Machine learning innovation to develop chemical library

Machine learning has been used widely in the chemical sciences for drug design and other processes.

The models that are prospectively tested for new reaction outcomes and used to enhance human understanding to interpret chemical reactivity decisions made by such models are extremely limited.

Purdue University innovators have introduced chemical reactivity flowcharts to help chemists interpret reaction outcomes using statistically robust machine learning models trained on a small number of reactions. The work is published in Organic Letters.

“Developing new and fast reactions is essential for chemical library design in drug discovery,” said Gaurav Chopra, an assistant professor of analytical and physical chemistry in Purdue’s College of Science. “We have developed a new, fast and one-pot multicomponent reaction (MCR) of N-sulfonylimines that was used as a representative case for generating training data for machine learning models, predicting reaction outcomes and testing new reactions in a blind prospective manner.

“We expect this work to pave the way in changing the current paradigm by developing accurate, human understandable machine learning models to interpret reaction outcomes that will augment the creativity and efficiency of human chemists to discover new chemical reactions and enhance organic and process chemistry pipelines.”

Chopra said the Purdue team’s human-interpretable machine learning approach, introduced as chemical reactivity flowcharts, can be extended to explore the reactivity of any MCR or any chemical reaction. It does not need large-scale robotics since these methods can be used by the chemists while doing reaction screening in their laboratories.

“We provide the first report of a framework to combine fast synthetic chemistry experiments and quantum chemical calculations for understanding reaction mechanism and human-interpretable statistically robust machine learning models to identify chemical patterns for predicting and experimentally testing heterogeneous reactivity of N-sulfonylimines,” Chopra said.

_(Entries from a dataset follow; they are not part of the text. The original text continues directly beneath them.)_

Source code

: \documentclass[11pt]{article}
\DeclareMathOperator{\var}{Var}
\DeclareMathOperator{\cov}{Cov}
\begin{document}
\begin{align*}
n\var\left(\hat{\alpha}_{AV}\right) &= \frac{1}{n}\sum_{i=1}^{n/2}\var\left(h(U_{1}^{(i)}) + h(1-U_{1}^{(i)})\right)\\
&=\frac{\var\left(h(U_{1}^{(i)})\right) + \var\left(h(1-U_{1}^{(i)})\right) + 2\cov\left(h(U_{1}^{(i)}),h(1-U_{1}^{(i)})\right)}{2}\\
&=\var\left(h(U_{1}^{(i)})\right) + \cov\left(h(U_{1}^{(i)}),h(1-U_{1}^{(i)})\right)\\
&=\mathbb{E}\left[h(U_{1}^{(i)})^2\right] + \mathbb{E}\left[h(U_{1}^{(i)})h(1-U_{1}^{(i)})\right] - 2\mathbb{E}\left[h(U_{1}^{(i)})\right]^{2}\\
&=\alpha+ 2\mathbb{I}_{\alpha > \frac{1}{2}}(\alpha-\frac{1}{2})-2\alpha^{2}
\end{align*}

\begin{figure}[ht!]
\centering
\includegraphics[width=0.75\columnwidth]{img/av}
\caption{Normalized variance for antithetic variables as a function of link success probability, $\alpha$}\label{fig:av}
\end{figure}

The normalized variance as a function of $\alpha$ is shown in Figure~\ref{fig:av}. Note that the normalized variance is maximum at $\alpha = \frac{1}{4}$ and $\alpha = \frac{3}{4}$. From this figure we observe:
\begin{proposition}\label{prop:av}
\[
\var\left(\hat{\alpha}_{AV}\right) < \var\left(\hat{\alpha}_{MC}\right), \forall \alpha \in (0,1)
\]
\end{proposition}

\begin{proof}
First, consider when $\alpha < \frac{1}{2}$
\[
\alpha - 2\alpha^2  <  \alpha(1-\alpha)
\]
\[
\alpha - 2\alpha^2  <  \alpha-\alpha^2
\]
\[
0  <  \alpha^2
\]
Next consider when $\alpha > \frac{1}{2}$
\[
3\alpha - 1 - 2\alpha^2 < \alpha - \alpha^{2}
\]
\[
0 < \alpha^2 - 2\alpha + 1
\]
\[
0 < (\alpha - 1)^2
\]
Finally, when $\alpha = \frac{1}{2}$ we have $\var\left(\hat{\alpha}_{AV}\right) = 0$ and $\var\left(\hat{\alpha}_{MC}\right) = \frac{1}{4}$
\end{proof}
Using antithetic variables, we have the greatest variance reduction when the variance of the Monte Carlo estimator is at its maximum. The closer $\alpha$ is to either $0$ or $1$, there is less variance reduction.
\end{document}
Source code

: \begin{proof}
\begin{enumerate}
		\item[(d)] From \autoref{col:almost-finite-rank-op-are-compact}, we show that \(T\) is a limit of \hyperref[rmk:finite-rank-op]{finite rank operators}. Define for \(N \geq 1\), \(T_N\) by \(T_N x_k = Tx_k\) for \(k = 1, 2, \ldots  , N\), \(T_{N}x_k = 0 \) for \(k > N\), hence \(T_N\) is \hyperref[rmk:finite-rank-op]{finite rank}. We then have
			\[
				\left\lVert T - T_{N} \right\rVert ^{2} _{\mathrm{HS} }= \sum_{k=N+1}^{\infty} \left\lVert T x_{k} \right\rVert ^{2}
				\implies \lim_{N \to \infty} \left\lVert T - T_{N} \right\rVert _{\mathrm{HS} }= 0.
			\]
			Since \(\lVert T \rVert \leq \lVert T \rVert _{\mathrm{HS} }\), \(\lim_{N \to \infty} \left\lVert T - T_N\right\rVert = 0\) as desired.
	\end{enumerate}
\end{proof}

This work aligns with other innovations and research from Chopra’s labs, whose team members work with the Purdue Research Foundation Office of Technology Commercialization to patent numerous technologies.

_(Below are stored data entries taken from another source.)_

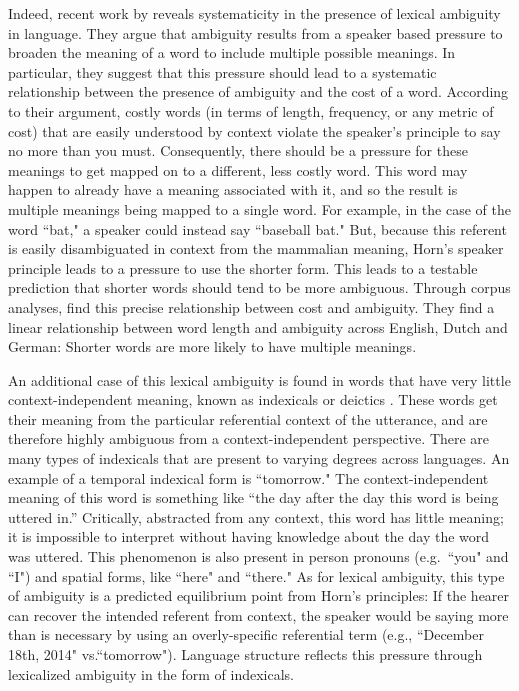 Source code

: \documentclass[man]{apa2}
\begin{document}
Indeed, recent work by  reveals systematicity in the presence of lexical ambiguity in language. They argue that ambiguity results from a speaker based pressure to broaden the meaning of a word to include multiple possible meanings. In particular, they suggest that this pressure should lead to a systematic relationship between the presence of ambiguity and the cost of a word. According to their argument, costly words (in terms of length, frequency, or any metric of cost) that are easily understood by context violate the speaker's principle to say no more than you must. Consequently, there should be a pressure for these meanings to get mapped on to a different, less costly word. This word may happen to already have a meaning associated with it, and so the result  is multiple meanings being mapped to a single word. For example, in the case of the word ``bat," a speaker could instead say ``baseball bat." But, because this referent is easily disambiguated in context from the mammalian meaning,  Horn's speaker principle leads to a pressure to use the shorter form. This leads to a testable prediction that shorter words should tend to be more ambiguous.  Through corpus analyses,  find this precise  relationship between cost and ambiguity. They find a linear relationship between word length and ambiguity across English, Dutch and German: Shorter words are more likely to have multiple meanings. 

An additional case of this lexical ambiguity is found in words that have very little context-independent meaning, known as indexicals or deictics \cite{frawley2003international}. These words get their meaning from the particular referential context of the utterance, and are therefore highly ambiguous from a context-independent perspective. There are many types of indexicals that are present to varying degrees across languages. An example of a temporal indexical form is ``tomorrow." The context-independent meaning of this word is something like ``the day after the day this word is being uttered in.'' Critically, abstracted from any context, this word has little meaning; it is impossible to interpret without having knowledge about the day the word was uttered. This phenomenon is also present in person pronouns (e.g.\ ``you" and ``I") and spatial forms, like ``here" and ``there."  As for lexical ambiguity, this type of ambiguity is a predicted equilibrium point from Horn's principles: If the hearer can recover the intended referent from context, the speaker would be saying more than is necessary by using an overly-specific referential term (e.g., ``December 18th, 2014" vs.``tomorrow"). Language structure reflects this pressure through lexicalized ambiguity in the form of indexicals.
\end{document}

“The unprecedented use of a machine learning model in generating chemical reactivity flowcharts helped us to understand the reactivity of traditionally used different N-sulfonylimines in MCRs,” said Krupal Jethava, a postdoctoral fellow in Chopra’s laboratory, who co-authored the work. “We believe that working hand-to-hand with organic and computational chemists will open up a new avenue for solving complex chemical reactivity problems for other reactions in the future.”

Chopra said the Purdue researchers hope their work will pave the way to become one of many examples that will showcase the power of machine learning for new synthetic methodology development for drug design and beyond in the future.

“In this work, we strived to ensure that our machine learning model can be easily understood by chemists not well versed in this field,” said Jonathan Fine, a former Purdue graduate student, who co-authored the work. “We believe that these models have the ability not only be used to predict reactions but also be used to better understand when a given reaction will occur. To demonstrate this, we used our model to guide additional substrates to test whether a reaction will occur.”